In the CIFAR-10 dataset with an imbalance ratio of 25:1, both LR and KS significantly affected model accuracy, with p-values of $6.508\times {10}^{-8}$ and 0.036, respectively. In the same dataset, the interaction effect between LR and KS (LR × KS) also showed a significant impact, with an F-value of 27.600 and a p-value of $7.358\times {10}^{-19}$. The combination of these two parameters significantly influenced the model performance.

LR and KS exhibited significant effects on the CIFAR-10 dataset with an imbalance ratio of 15:1, with p-values of $1.622\times {10}^{-11}$ and $4.925\times {10}^{-7}$, respectively. The interaction effect between LR and KS (LR × KS) was particularly noteworthy, with an F-value of 38.768 and a p-value of $5.079\times {10}^{-25}$, indicating a highly significant impact.

In the balanced CIFAR-10 dataset, LR and KS still significant affected accuracy, with p-values of $1.125\times {10}^{-7}$ and $4.982\times {10}^{-10}$, respectively. Furthermore, the interaction effect between LR and KS (LR × KS) also demonstrated a significant impact, with an F-value of 209.146 and a p-value of $5.673\times {10}^{-17}$. However, DR 1 and DR 2 did not exhibit significant main or interaction effects on any dataset, with p-values greater than 0.1.

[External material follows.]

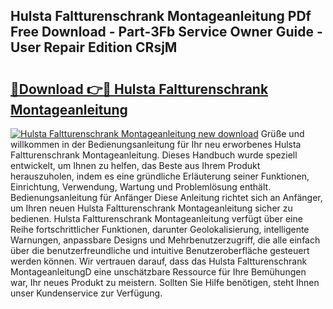 ## Hulsta Faltturenschrank Montageanleitung PDf Free Download - Part-3Fb Service Owner Guide - User Repair Edition CRsjM

# <h2><a href="http://df6mma.blite.top/?on=Hulsta+Faltturenschrank+Montageanleitung">🔗Download 👉🔴 Hulsta Faltturenschrank Montageanleitung</a></h2>

[![Hulsta Faltturenschrank Montageanleitung new download](https://i.imgur.com/lujVjoI.png)](http://df6mma.blite.top/?on=Hulsta+Faltturenschrank+Montageanleitung)
Grüße und willkommen in der Bedienungsanleitung für Ihr neu erworbenes Hulsta Faltturenschrank Montageanleitung. Dieses Handbuch wurde speziell entwickelt, um Ihnen zu helfen, das Beste aus Ihrem Produkt herauszuholen, indem es eine gründliche Erläuterung seiner Funktionen, Einrichtung, Verwendung, Wartung und Problemlösung enthält. Bedienungsanleitung für Anfänger Diese Anleitung richtet sich an Anfänger, um Ihren neuen Hulsta Faltturenschrank Montageanleitung sicher zu bedienen. Hulsta Faltturenschrank Montageanleitung verfügt über eine Reihe fortschrittlicher Funktionen, darunter Geolokalisierung, intelligente Warnungen, anpassbare Designs und Mehrbenutzerzugriff, die alle einfach über die benutzerfreundliche und intuitive Benutzeroberfläche gesteuert werden können. Wir vertrauen darauf, dass das Hulsta Faltturenschrank MontageanleitungD eine unschätzbare Ressource für Ihre Bemühungen war, Ihr neues Produkt zu meistern. Sollten Sie Hilfe benötigen, steht Ihnen unser Kundenservice zur Verfügung.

Just as we conducted experiments on the CIFAR-10 dataset, we carried out the same experiments on the Fashion-MNIST dataset and achieved similar results. Across different imbalance ratios, we found significant main effects and interaction effects of LR and KS on the CNN model accuracy. In the Fashion-MNIST dataset with an imbalance ratio of 25:1, LR and KS exhibited p-values of $4.341\times {10}^{-10}$ and $9.776\times {10}^{-4}$, respectively. The interaction effect (LR × KS) showed an F-value of 27.322 and a p-value of $1.069\times {10}^{-18}$. Under the 15:1 imbalance ratio, LR and KS had p-values and F-values of $1.338\times {10}^{-8}$ and $8.591\times {10}^{-4}$, respectively, with an interaction effect (LR × KS) p-value of $3.810\times {10}^{-8}$ and F-value of 13.800. In the balanced dataset, LR and KS significantly influenced the CNN model accuracy with p-values of $3.601\times {10}^{-9}$ and $1.184\times {10}^{-3}$, respectively. The interaction effect (LR × KS) had an F-value of 12.222, although its impact was slightly diminished compared with that in the highly imbalanced dataset. These results underscore that the observed effects are not incidental but robust validations of their impact on model performance.

The previous section demonstrates the significant impact of various parameters on accuracy. To further explore the effects of these parameters on recall under different imbalance ratios, we conducted an analysis of variance to obtain the p-values for the main effects and interaction effects of learning rate, dropout rate 1, dropout rate 2, and kernel size on the accuracy of minority class samples. Due to the substantial differences in the p-values, we standardized each p-value using the following formula:

$$\mathrm{Normalized}\mathrm{Value}={\displaystyle \frac{x-\mathrm{Minimum}}{\mathrm{Maximum}-\mathrm{Minimum}}}$$

(20)

This standardization process ensures that the effects of different parameters at various imbalance ratios can be compared on the same scale, thereby guaranteeing fairness and accuracy in the data analysis. By employing this method, we were able to illustrate and compare the substantial impact of various parameters on recall.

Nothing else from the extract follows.